Original recipe on the Wyoming Cowgirl web site.
WHOLE WHEAT CRACKERS
makes about 60
3 cups whole wheat flour
2 cups rolled oats
1-1/2 teaspoons salt
1/2 cup shortening
1/4 cup butter
1/2 cup honey or sugar
About 1-1/2 cups milk
Stir together flour, oats, and salt; set aside.
Beat the shortening, butter and honey/sugar until golden and fluffy.
Stir in flour concoction, alternating with the milk. [I did not quite use the full amount of milk] Your dough still will be soft and fairly sticky, but go on ahead and turn it onto a floured countertop and knead lightly.
Divide in fourths and refrigerate (or not) for a spell (chilled dough just works easier). [I did not]
Roll out each piece to 1/8-inch thick and cut into 1-3-inch round crackers. Poke all over with a fork, slap onto an ungreased cookie sheet, and bake in a 350-degree oven for about 20-25 minutes (or until golden brown).

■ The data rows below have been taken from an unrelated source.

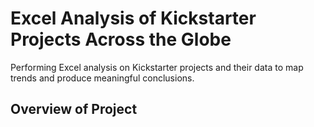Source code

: # Excel Analysis of Kickstarter Projects Across the Globe
Performing Excel analysis on Kickstarter projects and their data to map trends and produce meaningful conclusions.
## Overview of Project
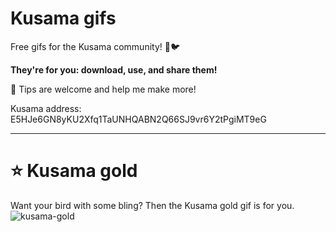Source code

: # Kusama gifs

Free gifs for the Kusama community! 💖🐦

**They're for you: download, use, and share them!**


🙏 Tips are welcome and help me make more!

Kusama address:
E5HJe6GN8yKU2Xfq1TaUNHQABN2Q66SJ9vr6Y2tPgiMT9eG

-----


# ⭐ Kusama gold 
Want your bird with some bling? Then the Kusama gold gif is for you. 
![kusama-gold](https://user-images.githubusercontent.com/5248378/101242839-5aebe680-36fc-11eb-83d6-5df68951f702.gif)

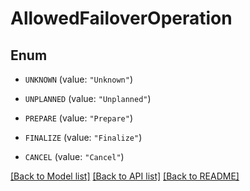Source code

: # AllowedFailoverOperation

## Enum


* `UNKNOWN` (value: `"Unknown"`)

* `UNPLANNED` (value: `"Unplanned"`)

* `PREPARE` (value: `"Prepare"`)

* `FINALIZE` (value: `"Finalize"`)

* `CANCEL` (value: `"Cancel"`)


[[Back to Model list]](../README.md#documentation-for-models) [[Back to API list]](../README.md#documentation-for-api-endpoints) [[Back to README]](../README.md)


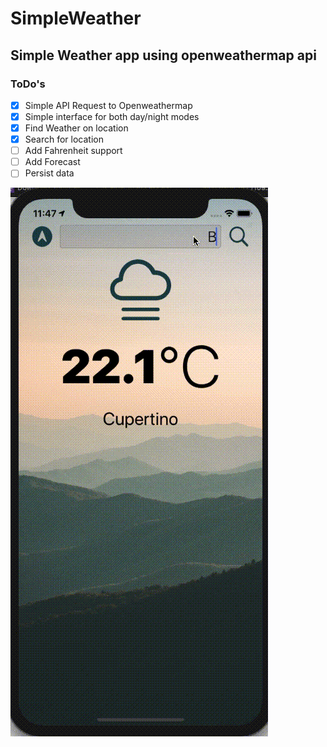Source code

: # SimpleWeather
## Simple Weather app using openweathermap api


### ToDo's
- [x] Simple API Request to Openweathermap
- [x] Simple interface for both day/night modes
- [x] Find Weather on location
- [x] Search for location
- [ ] Add Fahrenheit support
- [ ] Add Forecast
- [ ] Persist data

![Alt Text](miniWeather.gif)
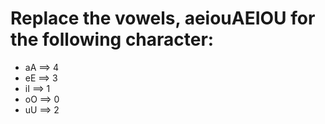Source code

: # Replace the vowels, aeiouAEIOU for the following character:

* aA ==> 4
* eE ==> 3
* iI ==> 1
* oO ==> 0
* uU ==> 2
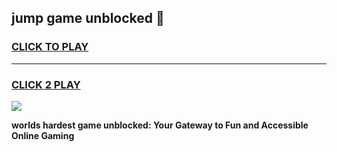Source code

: 
## jump game unblocked 👋
<h3>
<a href="https://premium.freeplayer.one?title=jump_game_unblocked&ref=13F">CLICK TO PLAY</a></h3>
<hr>

<h3>
<a href="https://premium.freeplayer.one?title=jump_game_unblocked&ref=13F">CLICK 2 PLAY</a>
  
</h3>

<a href="https://premium.freeplayer.one?title=jump_game_unblocked&ref=12F/"><img src="https://clearcache.store/games.png"></a>


**worlds hardest game unblocked: Your Gateway to Fun and Accessible Online Gaming**
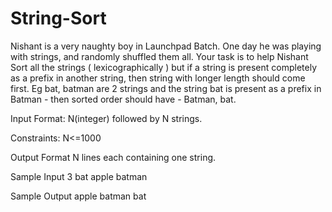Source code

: # String-Sort

Nishant is a very naughty boy in Launchpad Batch. One day he was playing with strings, and randomly shuffled them all. Your task is to help Nishant Sort all the strings ( lexicographically ) but if a string is present completely as a prefix in another string, then string with longer length should come first. Eg bat, batman are 2 strings and the string bat is present as a prefix in Batman - then sorted order should have - Batman, bat.

Input Format:
N(integer) followed by N strings.

Constraints:
N<=1000

Output Format
N lines each containing one string.

Sample Input
3
bat
apple
batman

Sample Output
apple
batman
bat

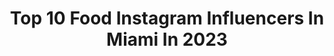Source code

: ---
title: Top 10 Food Instagram Influencers In Miami In 2023
description: >-
  Find top food Instagram influencers in Miami in 2023. Most popular hashtags: #miami #food #foodporn #foodie.
platform: Instagram
hits: 237
text_top: See the best Instagram profiles on inBeat.
text_bottom: Our platform aggregates 237 Instagram influencers like this in Miami, United States for you to contact.
profiles:
  - username: "broward_eats"
    fullname: >-
      Lina 🇨🇴 | BROWARD_EATS 🍣
    bio: >-
      💌: DM for collabs/events/partnerships ☀️: #southflorida #fortlauderdale #miami 📸 : @yelpbrowardpalmbeach @bestfoodfeed @bestfoodmiami
    location: "United States"
    followers: 2253
    engagement: 557
    commentsToLikes: 0.203193
    id: ck5qcpze5rrxq0i113ence21j
    verified: false
    hashtags: "#eats, #love, #eeats, #food"
  - username: "zashiasantiago"
    fullname: >-
      Zashia Santiago
    bio: >-
      📍𝑳𝑨 Advertise on my platforms: ZashiaSantiago1@gmail.com
    location: "United States"
    followers: 403962
    engagement: 259
    commentsToLikes: 0.017353
    id: ck5bvxxavkm630i110ydrx036
    verified: false
    hashtags: "#silkpress, #twasfun, #smoothmoisture, #saturday"
  - username: "galvarezm"
    fullname: >-
      Gustavo Alvarez
    bio: >-
      Just Live 🕺🛫🇻🇪🇨🇱🇺🇸
    location: "United States"
    followers: 9996
    engagement: 916
    commentsToLikes: 0.014411
    id: ck6ticiqt0gdb0j71xy4yft2r
    verified: false
    hashtags: "#petlove, #loveislove, #instatravel, #instachile"
  - username: "jasmine_jones0608"
    fullname: >-
      Aspiring Model/Youtuber📸  PA📍
    bio: >-
      🎥Youtube: Jasmine Jones 🤪Tik Tok: jasminejones0608 👻Little_love0608 CEO of @jassy.beauty_ Subscribe to my channel⬇️
    location: "United States"
    followers: 2950
    engagement: 832
    commentsToLikes: 0.081709
    id: ckaou3w0eyohk0i781fg3ebi0
    verified: false
    hashtags: "#shein, #lacefrontal, #likers, #likeforlikeback"
  - username: "andressgarcia1"
    fullname: >-
      Andres Garcia
    bio: >-
      ✖️UTRGV Math Tutor ➕Fitness/Fashion Model ✖️Mechanical Engineering 📚 ➕For booking/inquiries email down below
    location: "United States"
    followers: 16365
    engagement: 504
    commentsToLikes: 0.061207
    id: ck6u1yp0moohb0j71sbzdr9iq
    verified: false
    hashtags: "#fitfam, #begginerpianoplayer, #pianocover, #instafitness"
  - username: "patiolefromage"
    fullname: >-
      •Patio Le Fromage•
    bio: >-
      Chef . Gabriela Alvarez • Lux Grazing Platters & Tables • Raclette Station • 📍Miami Orders online ⬇️
    location: "United States"
    followers: 41667
    engagement: 92
    commentsToLikes: 0.019725
    id: ck6uh2kjq6m5s0j71zjug5pwg
    verified: false
    hashtags: "#cumplean, #miamisurprise, #foodporn, #valentinesday"
  - username: "haya_khattab"
    fullname: >-
      HAYA KHATTAB G
    bio: >-
      Mom | Food Brat MIAMI
    location: "United States"
    followers: 8500
    engagement: 582
    commentsToLikes: 0.073614
    id: ckaospsd4sjhx0i78p58p4ttx
    verified: false
    hashtags: "#love, #goldenhour, #withyou, #brickell"
  - username: "breakingmydiet"
    fullname: >-
      Miami Food | Fat Adventures
    bio: >-
      🌞 Based in Miami ✈️ NY, Montréal y mas Eat life to the fullest DM for Collaboration 🙋🏻‍♂️ @lechristiano 🔸 @zipkick 🔸 @bestfoodmiami
    location: "United States"
    followers: 4407
    engagement: 1046
    commentsToLikes: 0.573344
    id: ck134n7vdx8lo0i19m40bwz6s
    verified: false
    hashtags: "#eat, #foodphotography, #miamieats, #delicious"
  - username: "foodiefollowings"
    fullname: >-
      • L D •
    bio: >-
      📍Chicago• Just for Pun 😜 #foodiefollowings foodiefollowings@gmail.com 📩
    location: "United States"
    followers: 12828
    engagement: 289
    commentsToLikes: 0.274575
    id: ck6ugiagu36gr0j7126wy53vo
    verified: false
    hashtags: "#happyhour, #chicago, #yum, #blogger"
  - username: "karishkhan"
    fullname: >-
      Karishma Khan
    bio: >-
      Medium-Spicy 🌶 #stopasianhate
    location: "United States"
    followers: 2496
    engagement: 2139
    commentsToLikes: 0.071031
    id: ck5zpdoqsshj20i14q07ha1bf
    verified: false
    hashtags: "#newyork, #wedding, #reels, #chicago"
---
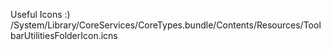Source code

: Useful Icons :)
/System/Library/CoreServices/CoreTypes.bundle/Contents/Resources/ToolbarUtilitiesFolderIcon.icns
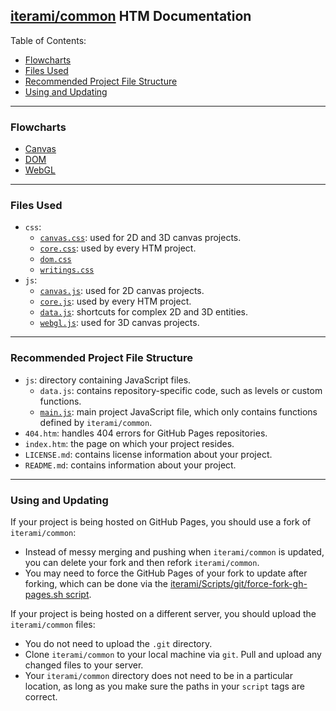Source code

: [iterami/common](https://github.com/iterami/common) HTM Documentation
---------------------------------------------------------------------

Table of Contents:
* [Flowcharts](#flowcharts)
* [Files Used](#files-used)
* [Recommended Project File Structure](#recommended-project-file-structure)
* [Using and Updating](#using-and-updating)

---

### Flowcharts
* [Canvas](https://github.com/iterami/Documentation.htm/blob/gh-pages/common/guides/flowchart-canvas.md)
* [DOM](https://github.com/iterami/Documentation.htm/blob/gh-pages/common/guides/flowchart-dom.md)
* [WebGL](https://github.com/iterami/Documentation.htm/blob/gh-pages/common/guides/flowchart-webgl.md)

---

### Files Used
* `css`:
  * [`canvas.css`](https://github.com/iterami/Documentation.htm/blob/gh-pages/common/css/canvas.md): used for 2D and 3D canvas projects.
  * [`core.css`](https://github.com/iterami/Documentation.htm/blob/gh-pages/common/css/core.md): used by every HTM project.
  * [`dom.css`](https://github.com/iterami/Documentation.htm/blob/gh-pages/common/css/dom.md)
  * [`writings.css`](https://github.com/iterami/Documentation.htm/blob/gh-pages/common/css/writings.md)
* `js`:
  * [`canvas.js`](https://github.com/iterami/Documentation.htm/blob/gh-pages/common/js/canvas.md): used for 2D canvas projects.
  * [`core.js`](https://github.com/iterami/Documentation.htm/blob/gh-pages/common/js/core.md): used by every HTM project.
  * [`data.js`](https://github.com/iterami/Documentation.htm/blob/gh-pages/common/js/data.md): shortcuts for complex 2D and 3D entities.
  * [`webgl.js`](https://github.com/iterami/Documentation.htm/blob/gh-pages/common/js/webgl.md): used for 3D canvas projects.

---

### Recommended Project File Structure
* `js`: directory containing JavaScript files.
  * `data.js`: contains repository-specific code, such as levels or custom functions.
  * [`main.js`](https://github.com/iterami/Documentation.htm/blob/gh-pages/common/js/main.md): main project JavaScript file, which only contains functions defined by `iterami/common`.
* `404.htm`: handles 404 errors for GitHub Pages repositories.
* `index.htm`: the page on which your project resides.
* `LICENSE.md`: contains license information about your project.
* `README.md`: contains information about your project.

---

### Using and Updating
If your project is being hosted on GitHub Pages, you should use a fork of `iterami/common`:
* Instead of messy merging and pushing when `iterami/common` is updated, you can delete your fork and then refork `iterami/common`.
* You may need to force the GitHub Pages of your fork to update after forking, which can be done via the [iterami/Scripts/git/force-fork-gh-pages.sh script](https://github.com/iterami/Scripts/blob/master/git/force-fork-gh-pages.sh).

If your project is being hosted on a different server, you should upload the `iterami/common` files:
* You do not need to upload the `.git` directory.
* Clone `iterami/common` to your local machine via `git`. Pull and upload any changed files to your server.
* Your `iterami/common` directory does not need to be in a particular location, as long as you make sure the paths in your `script` tags are correct.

Notes: I searched the cupboards high and low looking for honey, and turned out a tiny little glass jar that came in some high-end gift basket, plus two honey packets from a fast food joint (real honey, not the fake stuff they serve at KFC). So I had to use sugar for about half the sweetener.
I made a half batch, since I wasn’t sure if we would like them. I used a small biscuit cutter to cut out the crackers (about 2 1/2″ diameter), and ended up with about 4 dozen crackers. They were kind of tough (due to the sugar? too much handling of the dough?) so I might knead them less vigorously next time, and cook a shorter amount of time (wyoming cowgirl said “just a smidgen less” so I stopped at 20 minutes, but perhaps she cooks even less than what she recommends in her recipe). Square crackers would be even quicker to prepare, and would require less dough-handling, so that might be something else to try.
[Aside to the other TJ in town who sometimes reads my blog: I often find myself spontaneous reciting your cracker poem that was published in Babybug. Like just now, as I typed square crackers. Will I recite it to my grandchildren some day? I wouldn’t be surprised!]